KR20010056435A - Optical writing method - Google Patents

Abstract

PURPOSE: An optical recording method is provided to sample an optimum condition according to kind and state of a disk for operating recording. CONSTITUTION: A specific data is recorded and reproduced for reading the data. Length of a mark and a space is decided by a table of recording the data. Then, an error pattern is detected for length in a rising edge and a falling edge generated in a read data. Then, the detected change in length of the error pattern is renewed in the error detect table. A recording condition is adjusted according to renewed frequency of a same error pattern. Then, the renewed error detect table is renewed in a base table. In case of a high frequency for the error pattern having length change in both edges, a recording power is adjusted. In case of a high frequency for the error pattern having length change in one edge, a recording stratagy is adjusted.

Description

Optical writing method

BACKGROUND OF THE INVENTION 1. Field of the Invention The present invention relates to a recording method of a rewritable optical disc, and more particularly to an optical recording method in which predetermined data can be adaptively updated by recording / reproducing predetermined data to analyze error patterns thereof.

Recently, the demand for large capacity has increased in the field of optical recording / reproducing or magneto-optical recording / reproducing. Accordingly, in a recording medium such as a DVD-RAM (Digital Versatile Disc-Random Access Memory), a mountain / gol recording method for recording information in both land and groove has been proposed.

When the high frequency signal recorded as described above is reproduced, the peak is reproduced as a mark and the valley is reproduced as a space. The reproduced data shows how the high frequency signal is recorded. That is, it changes depending on the change of the recording pulse shape, media characteristics, and recording conditions.

According to the shape of the above recording pulse, it is recorded as a continuous constant signal irrespective of grooves and lands in synchronization with the rising edge and the falling edge.

However, conventionally, when a recordable optical disc driver is constructed, the set recording strategy is always fixed and used regardless of the type of the disc. Accordingly, the recordable optical disc has a different jitter value during recording / reproduction due to the type of the disc or the same disc, even if the disc is the same due to the characteristics of the recording film and the tilt.

In particular, high-density and high-definition discs require high-definition and large-capacity optical recording techniques, resulting in narrower track widths and shorter recording marks, which have a greater effect. If different manufacturers have different recording strategies, the driver cannot take different recording strategies, resulting in severe variations in recording / playback characteristics.

SUMMARY OF THE INVENTION The present invention has been made to solve the above-mentioned problems, and by recording / reproducing a predetermined high frequency signal, analyzing an error pattern according to the length variation of the reproduced data, and reflecting it on a recording strategy to rewrite the disk, It is an object of the present invention to provide an optical recording method capable of extracting and recording an optimal recording condition according to the type or condition.

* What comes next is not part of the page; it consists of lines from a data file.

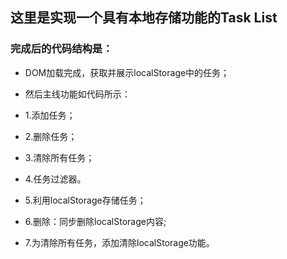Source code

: ## 这里是实现一个具有本地存储功能的Task List

### 完成后的代码结构是：
* DOM加载完成，获取并展示localStorage中的任务；

* 然后主线功能如代码所示：
* 1.添加任务；
* 2.删除任务；
* 3.清除所有任务；
* 4.任务过滤器。

* 5.利用localStorage存储任务；
* 6.删除：同步删除localStorage内容;
* 7.为清除所有任务，添加清除localStorage功能。

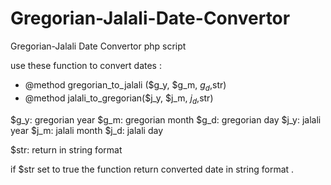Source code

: Gregorian-Jalali-Date-Convertor
===============================

Gregorian-Jalali Date Convertor php script

use these function to convert dates :

* @method gregorian_to_jalali ($g_y, $g_m, $g_d,$str)       
* @method jalali_to_gregorian($j_y, $j_m, $j_d,$str) 

$g_y: gregorian year
$g_m: gregorian month
$g_d: gregorian day
$j_y: jalali year
$j_m: jalali month
$j_d: jalali day

$str: return in string format

if $str set to true the function return converted date in string format .
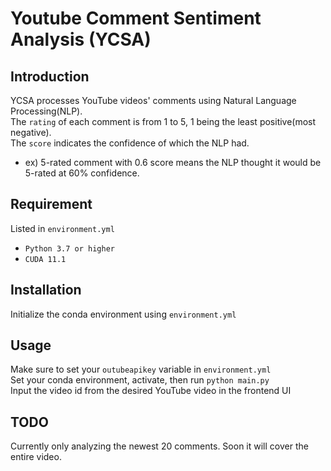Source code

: # Youtube Comment Sentiment Analysis (YCSA)

## Introduction
YCSA processes YouTube videos' comments using Natural Language Processing(NLP).  
The `rating` of each comment is from 1 to 5, 1 being the least positive(most negative).  
The `score` indicates the confidence of which the NLP had. 
* ex) 5-rated comment with 0.6 score means the NLP thought it would be 5-rated at 60% confidence.

## Requirement
Listed in `environment.yml`  

* `Python 3.7 or higher`
* `CUDA 11.1`
## Installation
Initialize the conda environment using `environment.yml`
## Usage
Make sure to set your `outubeapikey` variable in `environment.yml`  
Set your conda environment, activate, then run `python main.py`  
Input the video id from the desired YouTube video in the frontend UI  

## TODO
Currently only analyzing the newest 20 comments. Soon it will cover the entire video.
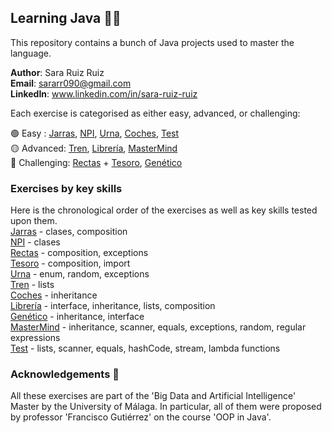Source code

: ## Learning Java 👩‍💻

This repository contains a bunch of Java projects used to master the language.

**Author**: Sara Ruiz Ruiz <br />
**Email**: sararr090@gmail.com <br />
**LinkedIn**: www.linkedin.com/in/sara-ruiz-ruiz  <br />

Each exercise is categorised as either easy, advanced, or challenging: 

🟢 Easy : [Jarras](https://github.com/sararuizruiz/Learning_Java/tree/main/mdJarras), [NPI](https://github.com/sararuizruiz/Learning_Java/tree/main/mdNPI), [Urna](https://github.com/sararuizruiz/Learning_Java/tree/main/mdUrna), [Coches](https://github.com/sararuizruiz/Learning_Java/tree/main/mdCoches), [Test](https://github.com/sararuizruiz/Learning_Java/tree/main/mdTestL) <br />
🟡 Advanced: [Tren](https://github.com/sararuizruiz/Learning_Java/tree/main/mdTren), [Librería](https://github.com/sararuizruiz/Learning_Java/tree/main/mdLibreriaV3L), [MasterMind](https://github.com/sararuizruiz/Learning_Java/tree/main/mdMastermindL)  <br />
🔴 Challenging: [Rectas](https://github.com/sararuizruiz/Learning_Java/tree/main/mdRectas) + [Tesoro](https://github.com/sararuizruiz/Learning_Java/tree/main/mdTesoro), [Genético](https://github.com/sararuizruiz/Learning_Java/tree/main/mdGenetico) <br />

### Exercises by key skills
Here is the chronological order of the exercises as well as key skills tested upon them. <br />
[Jarras](https://github.com/sararuizruiz/Learning_Java/tree/main/mdJarras) - clases, composition <br />
[NPI](https://github.com/sararuizruiz/Learning_Java/tree/main/mdNPI) - clases <br />
[Rectas](https://github.com/sararuizruiz/Learning_Java/tree/main/mdRectas) - composition, exceptions <br />
[Tesoro](https://github.com/sararuizruiz/Learning_Java/tree/main/mdTesoro) - composition, import <br />
[Urna](https://github.com/sararuizruiz/Learning_Java/tree/main/mdUrna) - enum, random, exceptions <br />
[Tren](https://github.com/sararuizruiz/Learning_Java/tree/main/mdTren) - lists <br />
[Coches](https://github.com/sararuizruiz/Learning_Java/tree/main/mdCoches) - inheritance <br />
[Librería](https://github.com/sararuizruiz/Learning_Java/tree/main/mdLibreriaV3L) - interface, inheritance, lists, composition <br />
[Genético](https://github.com/sararuizruiz/Learning_Java/tree/main/mdGenetico) - inheritance, interface <br />
[MasterMind](https://github.com/sararuizruiz/Learning_Java/tree/main/mdMastermindL) - inheritance, scanner, equals, exceptions, random, regular expressions <br />
[Test](https://github.com/sararuizruiz/Learning_Java/tree/main/mdTestL) - lists, scanner, equals, hashCode, stream, lambda functions <br />
 
 
 







### Acknowledgements 👏
All these exercises are part of the 'Big Data and Artificial Intelligence' Master by the University of Málaga.
In particular, all of them were proposed by professor 'Francisco Gutiérrez' on the course 'OOP in Java'.

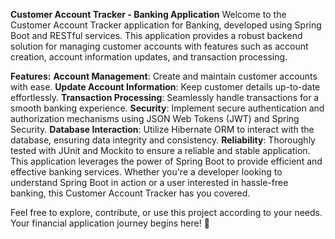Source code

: **Customer Account Tracker - Banking Application**
Welcome to the Customer Account Tracker application for Banking, developed using Spring Boot and RESTful services. This application provides a robust backend solution for managing customer accounts with features such as account creation, account information updates, and transaction processing.

**Features:**
**Account Management**: Create and maintain customer accounts with ease.
**Update Account Information**: Keep customer details up-to-date effortlessly.
**Transaction Processing**: Seamlessly handle transactions for a smooth banking experience.
**Security**: Implement secure authentication and authorization mechanisms using JSON Web Tokens (JWT) and Spring Security.
**Database Interaction**: Utilize Hibernate ORM to interact with the database, ensuring data integrity and consistency.
**Reliability**: Thoroughly tested with JUnit and Mockito to ensure a reliable and stable application.
This application leverages the power of Spring Boot to provide efficient and effective banking services. Whether you're a developer looking to understand Spring Boot in action or a user interested in hassle-free banking, this Customer Account Tracker has you covered.

Feel free to explore, contribute, or use this project according to your needs. Your financial application journey begins here! 🏦
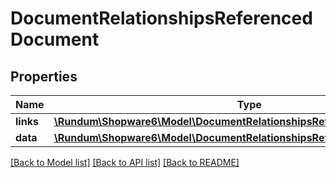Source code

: # DocumentRelationshipsReferencedDocument

## Properties
Name | Type | Description | Notes
------------ | ------------- | ------------- | -------------
**links** | [**\Rundum\Shopware6\Model\DocumentRelationshipsReferencedDocumentLinks**](DocumentRelationshipsReferencedDocumentLinks.md) |  | [optional] 
**data** | [**\Rundum\Shopware6\Model\DocumentRelationshipsReferencedDocumentData**](DocumentRelationshipsReferencedDocumentData.md) |  | [optional] 

[[Back to Model list]](../../README.md#documentation-for-models) [[Back to API list]](../../README.md#documentation-for-api-endpoints) [[Back to README]](../../README.md)

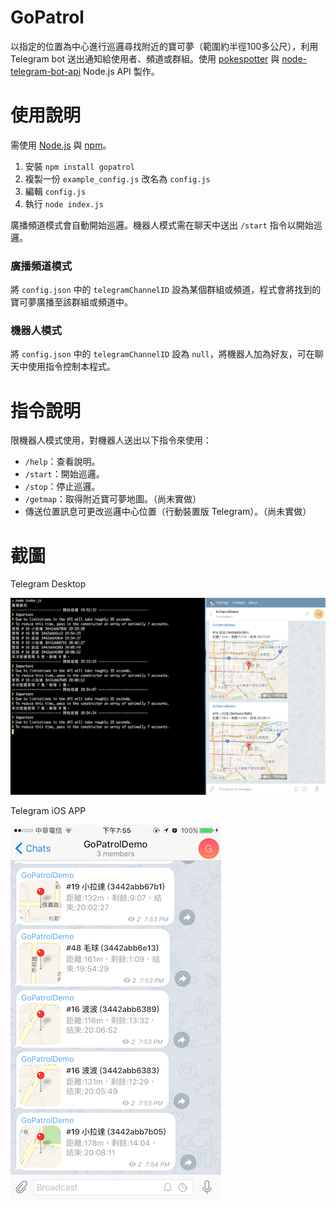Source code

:# GoPatrol
以指定的位置為中心進行巡邏尋找附近的寶可夢（範圍約半徑100多公尺），利用 Telegram bot 送出通知給使用者、頻道或群組。使用 [pokespotter](https://github.com/brentschooley/pokespotter) 與 [node-telegram-bot-api](https://github.com/yagop/node-telegram-bot-api) Node.js API 製作。

# 使用說明
需使用 [Node.js](https://nodejs.org/en/) 與 [npm](https://www.npmjs.com/)。

1. 安裝 `npm install gopatrol`
2. 複製一份 `example_config.js` 改名為 `config.js`
3. 編輯 `config.js`
4. 執行 `node index.js`

廣播頻道模式會自動開始巡邏。機器人模式需在聊天中送出 `/start` 指令以開始巡邏。

### 廣播頻道模式
將 `config.json` 中的 `telegramChannelID` 設為某個群組或頻道，程式會將找到的寶可夢廣播至該群組或頻道中。

### 機器人模式
將 `config.json` 中的 `telegramChannelID` 設為 `null`，將機器人加為好友，可在聊天中使用指令控制本程式。

# 指令說明
限機器人模式使用，對機器人送出以下指令來使用：

- `/help`：查看說明。
- `/start`：開始巡邏。
- `/stop`：停止巡邏。
- `/getmap`：取得附近寶可夢地圖。（尚未實做）
- 傳送位置訊息可更改巡邏中心位置（行動裝置版 Telegram）。（尚未實做）

# 截圖
Telegram Desktop

![Mac Demo](screenshot/MacDemo.png)

Telegram iOS APP

![iOS Demo](screenshot/iOSDemo.png)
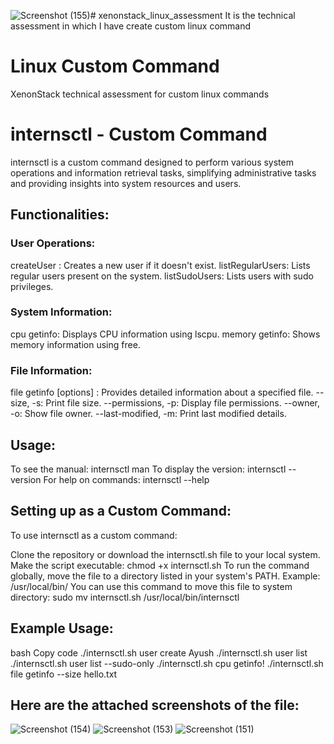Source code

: ![Screenshot (155)](https://github.com/Aayussh004/xenonstack_linux_assessment/assets/76591635/60d228eb-bddc-4753-a5d9-d27ccb33bd7f)# xenonstack_linux_assessment
It is the technical assessment in which I have create custom linux command
# Linux Custom Command
XenonStack technical assessment for custom linux commands

# internsctl - Custom Command
internsctl is a custom command designed to perform various system operations and information retrieval tasks, simplifying administrative tasks and providing insights into system resources and users.

## Functionalities:
### User Operations:

createUser <username>: Creates a new user if it doesn't exist.
listRegularUsers: Lists regular users present on the system.
listSudoUsers: Lists users with sudo privileges.
### System Information:

cpu getinfo: Displays CPU information using lscpu.
memory getinfo: Shows memory information using free.
### File Information:

file getinfo [options] <file-name>: Provides detailed information about a specified file.
--size, -s: Print file size.
--permissions, -p: Display file permissions.
--owner, -o: Show file owner.
--last-modified, -m: Print last modified details.
## Usage:
To see the manual: internsctl man
To display the version: internsctl --version
For help on commands: internsctl --help
## Setting up as a Custom Command:
To use internsctl as a custom command:

Clone the repository or download the internsctl.sh file to your local system.
Make the script executable: chmod +x internsctl.sh
To run the command globally, move the file to a directory listed in your system's PATH. Example: /usr/local/bin/
You can use this command to move this file to system directory:
sudo mv internsctl.sh /usr/local/bin/internsctl
## Example Usage:
bash
Copy code
./internsctl.sh user create Ayush
./internsctl.sh user list
./internsctl.sh user list --sudo-only
./internsctl.sh cpu getinfo!
./internsctl.sh file getinfo --size hello.txt

## Here are the attached screenshots of the file:
![Screenshot (154)](https://github.com/Aayussh004/xenonstack_linux_assessment/assets/76591635/a6001c0b-94df-4a89-b2ef-19fde972b39b)
![Screenshot (153)](https://github.com/Aayussh004/xenonstack_linux_assessment/assets/76591635/dbd189d3-2ad6-4f68-b7f5-4fcb94b6192c)
![Screenshot (151)](https://github.com/Aayussh004/xenonstack_linux_assessment/assets/76591635/7df13321-3f88-4bbf-85b7-e9b7e07562d4)

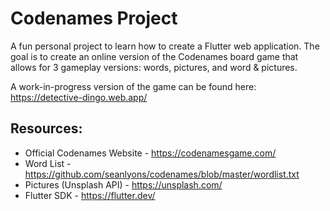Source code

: # Codenames Project

A fun personal project to learn how to create a Flutter web application. The goal is to create an online version of the Codenames board game that allows for 3 gameplay versions: words, pictures, and word & pictures. 

A work-in-progress version of the game can be found here: https://detective-dingo.web.app/

## Resources:

* Official Codenames Website - https://codenamesgame.com/
* Word List - https://github.com/seanlyons/codenames/blob/master/wordlist.txt
* Pictures (Unsplash API) - https://unsplash.com/
* Flutter SDK - https://flutter.dev/
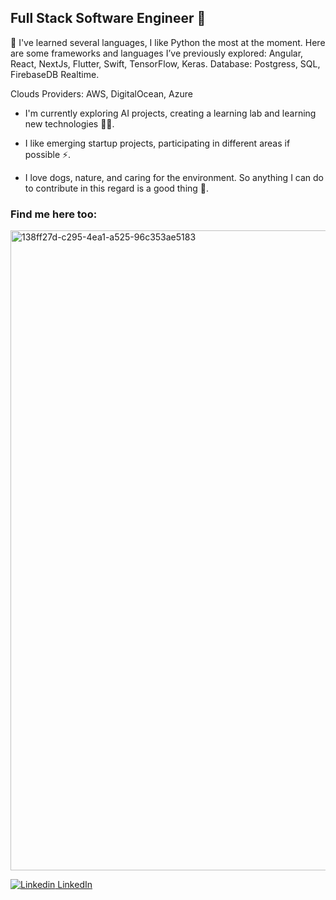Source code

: ## Full Stack Software Engineer 👋 

🤔 I've learned several languages, I like Python the most at the moment. Here are some frameworks and languages ​​I’ve previously explored: Angular, React, NextJs, Flutter, Swift, TensorFlow, Keras.
Database: Postgress, SQL, FirebaseDB Realtime.

Clouds Providers: AWS, DigitalOcean, Azure

* I'm currently exploring AI projects, creating a learning lab and  learning new technologies 👨‍💻.

* I like emerging startup projects, participating in different areas if possible ⚡.

* I love dogs, nature, and caring for the environment. So anything I can do to contribute in this regard is a good thing 🌱.

 
### Find me here too:

<img width="1536" height="1024" alt="138ff27d-c295-4ea1-a525-96c353ae5183" src="https://github.com/user-attachments/assets/0f7cf9cb-f5b6-405a-b8fc-5b14eebbe677" />


[![Linkedin](https://i.sstatic.net/gVE0j.png) LinkedIn](https://www.linkedin.com/)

1 is a block diagram showing an embodiment of an optical recording apparatus according to the present invention.

2 (2a, 2b) are flowcharts showing an embodiment of the optical recording method according to the present invention;

3 is a waveform diagram showing the relationship between the length of the mark to be compared and the length of the space before and after according to the present invention.

Fig. 4 is a diagram showing error patterns that may appear in marks when recording data is reproduced according to the present invention.

Figure 5 shows a number of edge tables arranged for optical recording in accordance with the present invention.

<Description of the reference numerals for the main parts of the drawings>

10 ... optical disc 11 ... optical pickup

12 ... Playback section 13 ... Playback data storage section

14 ... System control unit 15 ... Optical disc control unit

16 ... Register

In the optical recording method according to the present invention for achieving the above object, an error pattern generated by recording a predetermined high frequency signal, reproducing it, and reading the detected high frequency signal is compared with the high frequency signal, and the detected error is detected. The recording conditions of the optical disc are changed and rewritten according to the frequency of the patterns.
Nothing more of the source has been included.